What you have to do: The copy must match the data below line for line and contain no images.

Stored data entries
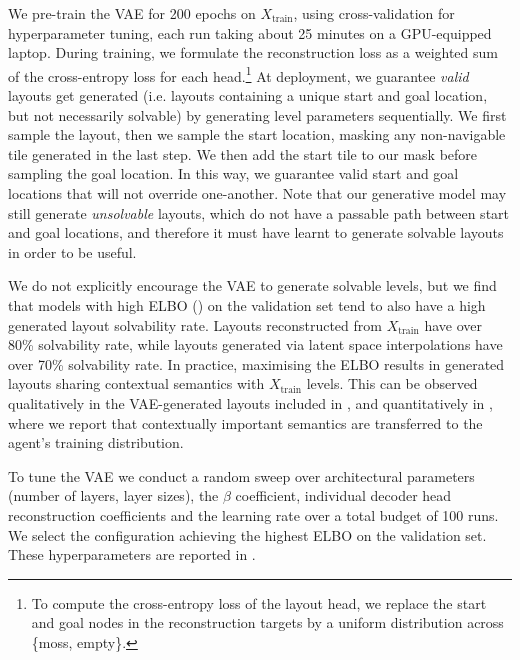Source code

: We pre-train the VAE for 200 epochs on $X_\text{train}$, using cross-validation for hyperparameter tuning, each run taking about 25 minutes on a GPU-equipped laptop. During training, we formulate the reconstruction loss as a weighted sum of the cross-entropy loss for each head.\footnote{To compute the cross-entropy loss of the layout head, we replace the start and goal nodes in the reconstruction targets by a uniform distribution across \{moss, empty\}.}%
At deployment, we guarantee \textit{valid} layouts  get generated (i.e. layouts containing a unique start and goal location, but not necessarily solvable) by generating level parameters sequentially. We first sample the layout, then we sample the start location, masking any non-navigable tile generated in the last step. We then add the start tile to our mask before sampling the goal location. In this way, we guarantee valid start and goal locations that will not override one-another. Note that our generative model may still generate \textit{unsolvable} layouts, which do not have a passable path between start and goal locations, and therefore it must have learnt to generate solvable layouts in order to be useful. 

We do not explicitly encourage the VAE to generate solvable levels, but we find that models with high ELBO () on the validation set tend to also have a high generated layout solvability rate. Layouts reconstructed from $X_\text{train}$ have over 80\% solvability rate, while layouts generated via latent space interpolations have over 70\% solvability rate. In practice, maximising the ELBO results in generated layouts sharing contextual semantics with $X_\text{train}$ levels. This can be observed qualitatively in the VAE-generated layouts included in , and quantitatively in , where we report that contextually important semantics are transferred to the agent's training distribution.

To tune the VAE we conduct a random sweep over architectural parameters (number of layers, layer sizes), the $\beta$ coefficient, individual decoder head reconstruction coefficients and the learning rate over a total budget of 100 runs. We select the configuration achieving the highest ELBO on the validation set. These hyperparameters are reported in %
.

Response area:
Source code

: We pre-train the VAE for 200 epochs on $X_\text{train}$, using cross-validation for hyperparameter tuning, each run taking about 25 minutes on a GPU-equipped laptop. During training, we formulate the reconstruction loss as a weighted sum of the cross-entropy loss for each head.\footnote{To compute the cross-entropy loss of the layout head, we replace the start and goal nodes in the reconstruction targets by a uniform distribution across \{moss, empty\}.}%
At deployment, we guarantee \textit{valid} layouts  get generated (i.e. layouts containing a unique start and goal location, but not necessarily solvable) by generating level parameters sequentially. We first sample the layout, then we sample the start location, masking any non-navigable tile generated in the last step. We then add the start tile to our mask before sampling the goal location. In this way, we guarantee valid start and goal locations that will not override one-another. Note that our generative model may still generate \textit{unsolvable} layouts, which do not have a passable path between start and goal locations, and therefore it must have learnt to generate solvable layouts in order to be useful. 

We do not explicitly encourage the VAE to generate solvable levels, but we find that models with high ELBO () on the validation set tend to also have a high generated layout solvability rate. Layouts reconstructed from $X_\text{train}$ have over 80\% solvability rate, while layouts generated via latent space interpolations have over 70\% solvability rate. In practice, maximising the ELBO results in generated layouts sharing contextual semantics with $X_\text{train}$ levels. This can be observed qualitatively in the VAE-generated layouts included in , and quantitatively in , where we report that contextually important semantics are transferred to the agent's training distribution.

To tune the VAE we conduct a random sweep over architectural parameters (number of layers, layer sizes), the $\beta$ coefficient, individual decoder head reconstruction coefficients and the learning rate over a total budget of 100 runs. We select the configuration achieving the highest ELBO on the validation set. These hyperparameters are reported in %
.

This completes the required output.